Menjadikan Alam Lingkungan Rumah Sebagai Media Pembelajaran

Paudpedia-Menjalani pembelajaran di rumah selama pandemi Covid-19 membuat banyak anak-anak mengalami kebosanan. Betapa tidak, anak-anak kehilangan kesempatan untuk bermain dan bersenang-senang dengan teman-temannya. Mereka merindukan main perosotan, ayunan, dan berbagai permainan lain yang ada di sekolah. Disinilah peran orang tua untuk menciptakan suasana di rumah yang menyenangkan sehingga anak-anak tidak merasa kehilangan dunianya.

Seperti yang dituturkan Nuzulia, orang tua dari Cyril Nagiyya, murid Taman Kanak-Kanak Alam Islam Bukit Pedas, Aceh Besar, Propinsi Aceh, pada Webinar Orang Tua Berbagi Sesi 4 : Sekolahku Rumahku pada episode “Keterlibatan Anak dalam Kegiatan Bermakna di Rumah Saat BDR”, Sabtu, 25 Juli 2020. 

Berada di pedesaan dan anaknya bersekolah di TK Alam, Nuzulia memanfaatkan halaman rumahnya yang luas dan wilayah sekitarnya yang masih hijau sebagai sarana pembelajaran Cyril.

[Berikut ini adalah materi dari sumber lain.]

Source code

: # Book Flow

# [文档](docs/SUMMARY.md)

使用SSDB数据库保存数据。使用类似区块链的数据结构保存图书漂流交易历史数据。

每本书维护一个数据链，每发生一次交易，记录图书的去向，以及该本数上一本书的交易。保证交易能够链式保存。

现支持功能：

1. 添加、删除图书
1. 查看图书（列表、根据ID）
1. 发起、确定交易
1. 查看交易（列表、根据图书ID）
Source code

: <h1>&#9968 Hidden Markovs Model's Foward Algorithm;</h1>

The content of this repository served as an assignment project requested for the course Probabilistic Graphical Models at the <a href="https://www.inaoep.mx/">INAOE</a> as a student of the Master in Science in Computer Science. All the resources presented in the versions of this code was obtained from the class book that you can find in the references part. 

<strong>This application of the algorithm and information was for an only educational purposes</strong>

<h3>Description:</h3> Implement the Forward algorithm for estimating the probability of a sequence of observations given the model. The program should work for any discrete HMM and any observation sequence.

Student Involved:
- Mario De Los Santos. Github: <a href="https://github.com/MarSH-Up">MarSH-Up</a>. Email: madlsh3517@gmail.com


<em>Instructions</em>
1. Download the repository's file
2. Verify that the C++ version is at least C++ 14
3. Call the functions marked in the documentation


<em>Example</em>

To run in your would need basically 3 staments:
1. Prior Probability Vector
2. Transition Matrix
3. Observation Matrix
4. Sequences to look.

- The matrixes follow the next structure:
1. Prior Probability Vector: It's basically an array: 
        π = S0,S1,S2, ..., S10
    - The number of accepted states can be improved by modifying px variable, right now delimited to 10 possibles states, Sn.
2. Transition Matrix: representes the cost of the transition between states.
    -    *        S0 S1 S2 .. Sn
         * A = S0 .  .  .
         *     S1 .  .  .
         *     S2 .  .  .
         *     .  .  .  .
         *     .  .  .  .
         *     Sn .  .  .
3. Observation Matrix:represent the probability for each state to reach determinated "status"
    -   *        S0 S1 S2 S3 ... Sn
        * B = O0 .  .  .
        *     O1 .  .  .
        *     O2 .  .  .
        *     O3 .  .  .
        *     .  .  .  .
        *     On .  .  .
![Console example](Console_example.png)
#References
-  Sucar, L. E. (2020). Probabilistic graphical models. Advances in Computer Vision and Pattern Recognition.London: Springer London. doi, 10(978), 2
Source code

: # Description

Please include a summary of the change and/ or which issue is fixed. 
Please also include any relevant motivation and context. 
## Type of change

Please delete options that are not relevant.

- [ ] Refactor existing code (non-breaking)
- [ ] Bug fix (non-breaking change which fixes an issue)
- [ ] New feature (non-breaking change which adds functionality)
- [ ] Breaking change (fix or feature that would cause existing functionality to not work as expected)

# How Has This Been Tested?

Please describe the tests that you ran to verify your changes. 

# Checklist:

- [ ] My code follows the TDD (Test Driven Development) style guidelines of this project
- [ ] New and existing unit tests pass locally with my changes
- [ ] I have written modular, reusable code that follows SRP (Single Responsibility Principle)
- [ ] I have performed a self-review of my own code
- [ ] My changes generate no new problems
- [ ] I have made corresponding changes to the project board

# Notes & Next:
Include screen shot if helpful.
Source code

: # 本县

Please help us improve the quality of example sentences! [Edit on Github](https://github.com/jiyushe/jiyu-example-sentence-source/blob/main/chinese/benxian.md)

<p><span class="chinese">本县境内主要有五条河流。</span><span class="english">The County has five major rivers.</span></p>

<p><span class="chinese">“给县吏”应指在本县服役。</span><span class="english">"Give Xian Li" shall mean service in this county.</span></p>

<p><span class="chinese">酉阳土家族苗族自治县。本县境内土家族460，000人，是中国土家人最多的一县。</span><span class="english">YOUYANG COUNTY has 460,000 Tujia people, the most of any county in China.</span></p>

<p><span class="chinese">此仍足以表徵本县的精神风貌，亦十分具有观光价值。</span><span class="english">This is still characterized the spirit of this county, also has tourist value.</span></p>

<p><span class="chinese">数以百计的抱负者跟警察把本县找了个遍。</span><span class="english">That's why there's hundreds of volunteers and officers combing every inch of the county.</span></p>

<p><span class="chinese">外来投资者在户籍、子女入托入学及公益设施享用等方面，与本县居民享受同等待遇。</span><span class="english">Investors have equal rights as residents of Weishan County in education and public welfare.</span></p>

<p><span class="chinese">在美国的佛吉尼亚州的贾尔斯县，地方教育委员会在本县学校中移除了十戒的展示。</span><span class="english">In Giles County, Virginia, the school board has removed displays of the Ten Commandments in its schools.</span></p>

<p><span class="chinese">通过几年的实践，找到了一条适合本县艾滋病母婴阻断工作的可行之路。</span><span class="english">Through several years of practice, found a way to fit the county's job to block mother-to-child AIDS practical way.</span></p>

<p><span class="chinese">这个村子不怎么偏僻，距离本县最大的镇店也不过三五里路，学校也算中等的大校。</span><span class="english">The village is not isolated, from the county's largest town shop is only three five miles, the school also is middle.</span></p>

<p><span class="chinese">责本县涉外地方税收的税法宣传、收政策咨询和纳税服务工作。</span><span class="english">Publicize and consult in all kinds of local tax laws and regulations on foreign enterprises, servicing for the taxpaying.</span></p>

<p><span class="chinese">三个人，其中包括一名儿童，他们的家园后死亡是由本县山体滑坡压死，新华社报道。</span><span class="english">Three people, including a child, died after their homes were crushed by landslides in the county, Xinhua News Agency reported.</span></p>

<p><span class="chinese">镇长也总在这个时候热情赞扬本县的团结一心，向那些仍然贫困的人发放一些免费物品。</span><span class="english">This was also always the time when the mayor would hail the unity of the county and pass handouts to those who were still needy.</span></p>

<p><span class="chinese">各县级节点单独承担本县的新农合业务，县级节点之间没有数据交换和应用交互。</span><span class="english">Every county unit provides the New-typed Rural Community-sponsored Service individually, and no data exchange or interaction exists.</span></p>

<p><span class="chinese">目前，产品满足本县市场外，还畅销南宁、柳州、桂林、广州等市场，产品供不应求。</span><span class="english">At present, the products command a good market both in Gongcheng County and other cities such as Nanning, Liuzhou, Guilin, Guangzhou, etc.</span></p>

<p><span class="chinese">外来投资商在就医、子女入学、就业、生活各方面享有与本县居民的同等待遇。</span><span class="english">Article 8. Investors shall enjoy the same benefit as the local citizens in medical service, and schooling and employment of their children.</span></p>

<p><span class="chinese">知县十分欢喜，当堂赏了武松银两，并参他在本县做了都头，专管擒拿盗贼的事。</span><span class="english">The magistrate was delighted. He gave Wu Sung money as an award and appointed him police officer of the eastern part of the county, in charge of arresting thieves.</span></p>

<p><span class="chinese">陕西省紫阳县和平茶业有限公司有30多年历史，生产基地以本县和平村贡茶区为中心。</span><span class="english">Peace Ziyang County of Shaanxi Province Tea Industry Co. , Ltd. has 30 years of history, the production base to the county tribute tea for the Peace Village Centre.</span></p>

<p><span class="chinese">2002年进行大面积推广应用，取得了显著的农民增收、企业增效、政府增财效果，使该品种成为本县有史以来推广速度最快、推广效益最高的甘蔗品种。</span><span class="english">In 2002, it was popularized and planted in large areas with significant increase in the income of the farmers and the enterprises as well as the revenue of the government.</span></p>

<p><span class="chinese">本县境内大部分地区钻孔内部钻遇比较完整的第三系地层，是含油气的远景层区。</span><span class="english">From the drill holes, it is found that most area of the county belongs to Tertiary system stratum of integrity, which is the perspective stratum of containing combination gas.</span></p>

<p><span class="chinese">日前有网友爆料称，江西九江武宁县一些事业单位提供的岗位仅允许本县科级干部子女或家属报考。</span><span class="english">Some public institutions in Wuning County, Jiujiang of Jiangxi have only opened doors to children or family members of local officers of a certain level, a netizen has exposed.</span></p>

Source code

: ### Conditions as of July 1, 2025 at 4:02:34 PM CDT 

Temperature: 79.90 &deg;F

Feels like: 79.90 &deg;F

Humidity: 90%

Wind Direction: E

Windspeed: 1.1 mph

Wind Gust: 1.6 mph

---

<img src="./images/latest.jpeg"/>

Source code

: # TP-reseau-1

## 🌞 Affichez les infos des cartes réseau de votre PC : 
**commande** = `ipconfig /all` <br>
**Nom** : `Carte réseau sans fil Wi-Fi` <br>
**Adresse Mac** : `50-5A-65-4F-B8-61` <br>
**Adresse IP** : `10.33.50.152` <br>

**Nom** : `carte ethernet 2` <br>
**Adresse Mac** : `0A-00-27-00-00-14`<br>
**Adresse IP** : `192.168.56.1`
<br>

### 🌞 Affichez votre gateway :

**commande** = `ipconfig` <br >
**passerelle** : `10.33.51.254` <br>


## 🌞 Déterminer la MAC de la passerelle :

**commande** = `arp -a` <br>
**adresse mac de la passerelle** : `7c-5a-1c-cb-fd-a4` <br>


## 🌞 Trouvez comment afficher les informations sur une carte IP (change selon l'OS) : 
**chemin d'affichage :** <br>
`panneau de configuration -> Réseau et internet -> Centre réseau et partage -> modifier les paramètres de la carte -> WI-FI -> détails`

“Agar anak tidak bosen karena tidak ketemu teman sekolahnya, saya dan suami menciptakan lingkungan main yang bermakna dengan memanfaatkan halaman yang luas dan menciptakan kegiatan bermain yang menyenangkan, “ujar wanita yang berprofesi sebagai guru itu.

Dibantu guru anaknya melalui komunikasi handphone, Cyril mulai beraktifitas pukul 08 pagi sampai sekitar Pukul 10. Nuzulia memperoleh panduan dari guru Cyril untuk melakukan proses belajar sambil bermain dan belajar dengan bermain.

Agar Cyril bersemangat dan senang, Nuzulia dan suaminya yang seorang tentara menyulap salah satu ruangan di rumahnya menjadi tempat bermain dan belajar. Di ruangan itu disediakan koleksi buku cerita, berbagai alat permainan, dan sebagainya. “Semua itu memanfaatkan yang ada di rumah, semampunya kami, “kata Nuzulia.

Nuzulia bersyukur, di sela-sela tugas sebagai anggota TNI, suaminya selalu menyempatkan diri bermain dengan anak di rumah, bahkan dihalaman rumah. Mereka memanfaatkan lingkungan rumahnya di pedesaan yang berhalaman luas dan lingkungan sekitar rumah, seperti sawah, ladang, dan lapangan sebagai tempat belajar dan bermain Cyril. “Kami gunakan lingkungan dengan memanfaatkan bahan alam, seperti main mobilan dengan pelepah pisang, main perosotan dengan sendal, pokoknya tidak harus membeli alat apapun tapi memanfaatkan apa yang tersedia di alam, “papar Nuzulia.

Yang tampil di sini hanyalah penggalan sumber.